What you have to do:
Repeat exactly, and only, the lines of the entries below from the one with "Runs the app in the development mode.\" through the one with "추가: 비즈니스 로직에 변경 없음)", both ends included.

[Records drawn from a dataset]

# # # #

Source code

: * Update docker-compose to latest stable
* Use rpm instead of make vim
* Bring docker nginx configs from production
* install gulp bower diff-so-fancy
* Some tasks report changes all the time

# # # #

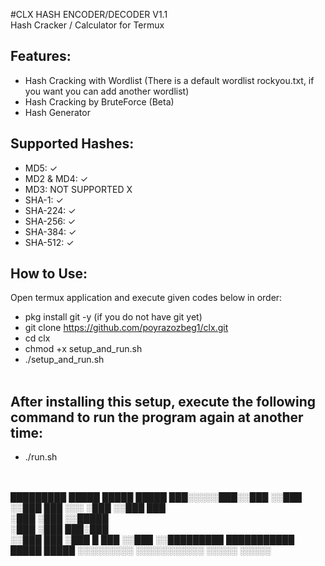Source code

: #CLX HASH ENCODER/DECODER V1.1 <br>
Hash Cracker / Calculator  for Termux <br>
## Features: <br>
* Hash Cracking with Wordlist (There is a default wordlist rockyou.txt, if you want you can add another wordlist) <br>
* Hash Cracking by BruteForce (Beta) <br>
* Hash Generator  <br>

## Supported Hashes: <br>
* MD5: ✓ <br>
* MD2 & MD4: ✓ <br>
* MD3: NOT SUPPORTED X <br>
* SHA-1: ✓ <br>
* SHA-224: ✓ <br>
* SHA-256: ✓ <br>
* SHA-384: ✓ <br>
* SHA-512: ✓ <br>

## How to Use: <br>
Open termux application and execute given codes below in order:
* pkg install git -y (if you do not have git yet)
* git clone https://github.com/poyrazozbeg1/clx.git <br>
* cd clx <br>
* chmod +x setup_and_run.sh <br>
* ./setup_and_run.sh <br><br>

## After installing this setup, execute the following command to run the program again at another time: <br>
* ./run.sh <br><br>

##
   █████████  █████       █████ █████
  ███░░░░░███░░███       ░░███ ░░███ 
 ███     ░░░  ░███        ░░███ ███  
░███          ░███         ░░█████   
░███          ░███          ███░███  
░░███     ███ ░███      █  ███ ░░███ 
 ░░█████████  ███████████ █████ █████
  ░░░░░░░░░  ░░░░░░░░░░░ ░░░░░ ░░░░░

# # # #

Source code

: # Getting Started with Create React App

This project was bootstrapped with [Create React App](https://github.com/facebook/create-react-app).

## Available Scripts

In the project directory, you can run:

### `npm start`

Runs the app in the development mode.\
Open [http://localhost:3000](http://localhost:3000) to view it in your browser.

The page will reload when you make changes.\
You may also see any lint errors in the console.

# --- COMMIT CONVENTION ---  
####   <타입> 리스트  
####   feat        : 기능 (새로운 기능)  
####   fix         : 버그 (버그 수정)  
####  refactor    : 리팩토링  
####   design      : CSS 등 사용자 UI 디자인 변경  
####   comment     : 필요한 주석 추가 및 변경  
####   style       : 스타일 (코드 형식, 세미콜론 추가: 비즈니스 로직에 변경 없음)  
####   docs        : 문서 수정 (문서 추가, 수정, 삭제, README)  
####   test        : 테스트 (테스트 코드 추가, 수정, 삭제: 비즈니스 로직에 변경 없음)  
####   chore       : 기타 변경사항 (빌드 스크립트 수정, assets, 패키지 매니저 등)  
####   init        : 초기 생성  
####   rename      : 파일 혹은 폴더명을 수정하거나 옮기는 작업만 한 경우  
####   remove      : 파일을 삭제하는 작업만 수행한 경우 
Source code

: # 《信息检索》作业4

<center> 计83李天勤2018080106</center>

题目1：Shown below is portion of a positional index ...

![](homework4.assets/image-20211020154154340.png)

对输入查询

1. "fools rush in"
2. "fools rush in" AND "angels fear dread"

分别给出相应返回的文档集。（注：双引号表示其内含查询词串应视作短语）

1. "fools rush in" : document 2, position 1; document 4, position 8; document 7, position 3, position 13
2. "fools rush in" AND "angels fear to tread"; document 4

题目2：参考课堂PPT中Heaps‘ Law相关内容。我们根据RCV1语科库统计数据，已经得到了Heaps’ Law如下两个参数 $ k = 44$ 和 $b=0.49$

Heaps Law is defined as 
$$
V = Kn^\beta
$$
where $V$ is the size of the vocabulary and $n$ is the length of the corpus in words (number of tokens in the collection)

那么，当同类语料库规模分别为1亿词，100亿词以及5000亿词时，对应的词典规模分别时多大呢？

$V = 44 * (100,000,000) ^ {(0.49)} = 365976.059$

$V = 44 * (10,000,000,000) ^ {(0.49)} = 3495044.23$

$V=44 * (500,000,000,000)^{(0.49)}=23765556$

# # # #

Task answer:
Runs the app in the development mode.\
Open [http://localhost:3000](http://localhost:3000) to view it in your browser.

The page will reload when you make changes.\
You may also see any lint errors in the console.

# --- COMMIT CONVENTION ---  
####   <타입> 리스트  
####   feat        : 기능 (새로운 기능)  
####   fix         : 버그 (버그 수정)  
####  refactor    : 리팩토링  
####   design      : CSS 등 사용자 UI 디자인 변경  
####   comment     : 필요한 주석 추가 및 변경  
####   style       : 스타일 (코드 형식, 세미콜론 추가: 비즈니스 로직에 변경 없음)  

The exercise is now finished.